You left early, before the rooster could even sing.
Is it his voice or mine you wish to avoid?
(I wish my voice was like fireworks.)
I felt your skin today. Forgive me if I appear like an octupus
who strives in feverish desire to spread all its tentacles
through eventual pores, eager to breathe the same air they exhale
but sometimes I return to being that young girl who picks
the reddest apples which hang on trees.
The dress you placed on our bed is the colour of aquamarines
with a hint of pearl on its sleaves. Thank you.
I memorized the patterns that lie among its fibers,
in case I might find something about you.
For example, that you like playing chess.
Perhaps we could play it one day
and, like all pawns, I would be blindfolded.
I bet your hair
is the colour of copper.
I could swear I got electrocuted once.















Critiques
Another thing, your really good at, is your choice of words, and structures of the sentences. Again, I believe your ending is quite good, if not some of the best in the poem. First, I disliked it, but I kept thinking what it meant, and now I kinda like it.
The "broken" lines you've made, makes one feel. Makes those words extra important, and I think that it a sign, of a decent, well made poem.
All in all - Really good job. If there is something I should strike down at, it's the length of it. Somehow I believe it's sad it ends so soon, yet again it adds a certain effect to your poem.

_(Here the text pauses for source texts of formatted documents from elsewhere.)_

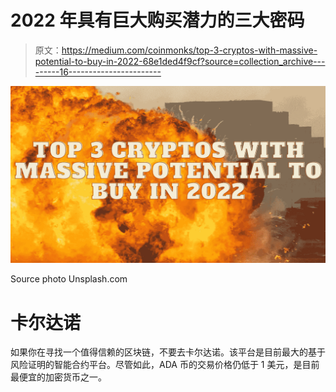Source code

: # 2022 年具有巨大购买潜力的三大密码

> 原文：<https://medium.com/coinmonks/top-3-cryptos-with-massive-potential-to-buy-in-2022-68e1ded4f9cf?source=collection_archive---------16----------------------->

![](img/efcd0c7e28cffc29c2d9018d9c4ed780.png)

Source photo Unsplash.com

# 卡尔达诺

如果你在寻找一个值得信赖的区块链，不要去卡尔达诺。该平台是目前最大的基于风险证明的智能合约平台。尽管如此，ADA 币的交易价格仍低于 1 美元，是目前最便宜的加密货币之一。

The next part reminded me of my little sister, who used to stroke everyone's skin when she was a baby in a comforting way. It's a strong stanza, full of lovely imagery, but I do have one of two suggestions on tweaking it slightly, just for the sake of the flow;
"I felt your skin today. Forgive me if I appear like an octupus
who strives in feverish desire to spread all it's tentacles
through eventual pores, eager to breathe the same air they exhale
but sometimes I return to being that young girl who picks
the reddest apples which hang on trees."
Octopus is just a spelling error. But I would omit the other words I've put in bold, and change the last, "which" to "that" so the verse reads:
"I felt your skin today. Forgive me if I appear like an octopus
who strives in feverish desire to spread it's tentacles
through eventual pores, eager to breathe the air they exhale.
Sometimes I return to being that young girl who picks
the reddest apples that hang on trees."
You seem to be going for an ocean theme as you go into the next stanza, but it's done in such a subtle way - it's strong and wonderful to read. Parts of this are so touching that they just take my breath away; the idea of searching for someone in the fibers in particular, the little thank you in there and the chess as well. Again, there are a few things I would change about the wording and spelling etc:
"The dress you placed on our bed is the colour of aquamarines
with a hint of pearl on it's sleaves. Thank you.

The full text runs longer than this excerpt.